DATA TO USE:
:::
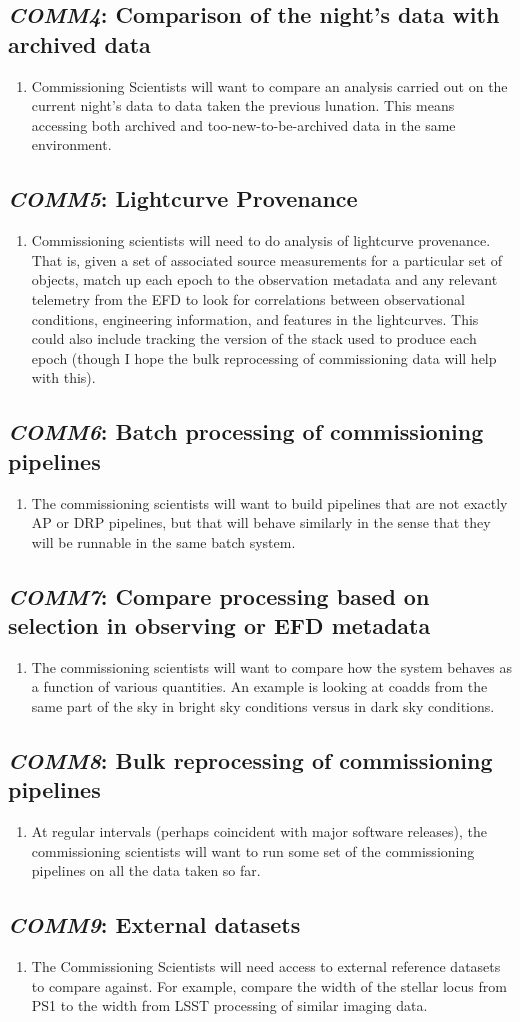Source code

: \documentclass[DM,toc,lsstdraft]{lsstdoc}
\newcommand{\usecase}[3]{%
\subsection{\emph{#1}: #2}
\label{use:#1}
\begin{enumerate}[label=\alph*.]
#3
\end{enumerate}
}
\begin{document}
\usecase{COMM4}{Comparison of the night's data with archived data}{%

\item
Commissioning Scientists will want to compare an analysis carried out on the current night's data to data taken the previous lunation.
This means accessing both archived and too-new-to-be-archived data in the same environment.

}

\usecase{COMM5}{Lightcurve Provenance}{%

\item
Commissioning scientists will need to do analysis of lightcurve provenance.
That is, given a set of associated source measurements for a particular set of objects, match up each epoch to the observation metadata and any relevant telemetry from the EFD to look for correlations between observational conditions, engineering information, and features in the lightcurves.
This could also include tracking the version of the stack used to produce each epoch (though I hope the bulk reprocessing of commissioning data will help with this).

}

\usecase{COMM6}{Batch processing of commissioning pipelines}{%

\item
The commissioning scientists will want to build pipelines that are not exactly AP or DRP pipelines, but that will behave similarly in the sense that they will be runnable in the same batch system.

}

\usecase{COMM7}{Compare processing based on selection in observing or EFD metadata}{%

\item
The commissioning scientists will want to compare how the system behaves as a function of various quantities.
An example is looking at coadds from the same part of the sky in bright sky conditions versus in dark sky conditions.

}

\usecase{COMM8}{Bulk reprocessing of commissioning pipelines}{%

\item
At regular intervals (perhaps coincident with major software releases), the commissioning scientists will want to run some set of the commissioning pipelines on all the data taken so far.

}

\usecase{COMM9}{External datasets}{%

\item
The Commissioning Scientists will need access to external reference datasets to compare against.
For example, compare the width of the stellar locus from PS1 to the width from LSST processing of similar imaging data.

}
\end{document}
:::
HOW TO COMPLETE THIS TASK: Work through the records above. Copy every line with the string "begin".

RESPONSE:
\begin{enumerate}[label=\alph*.]
\begin{document}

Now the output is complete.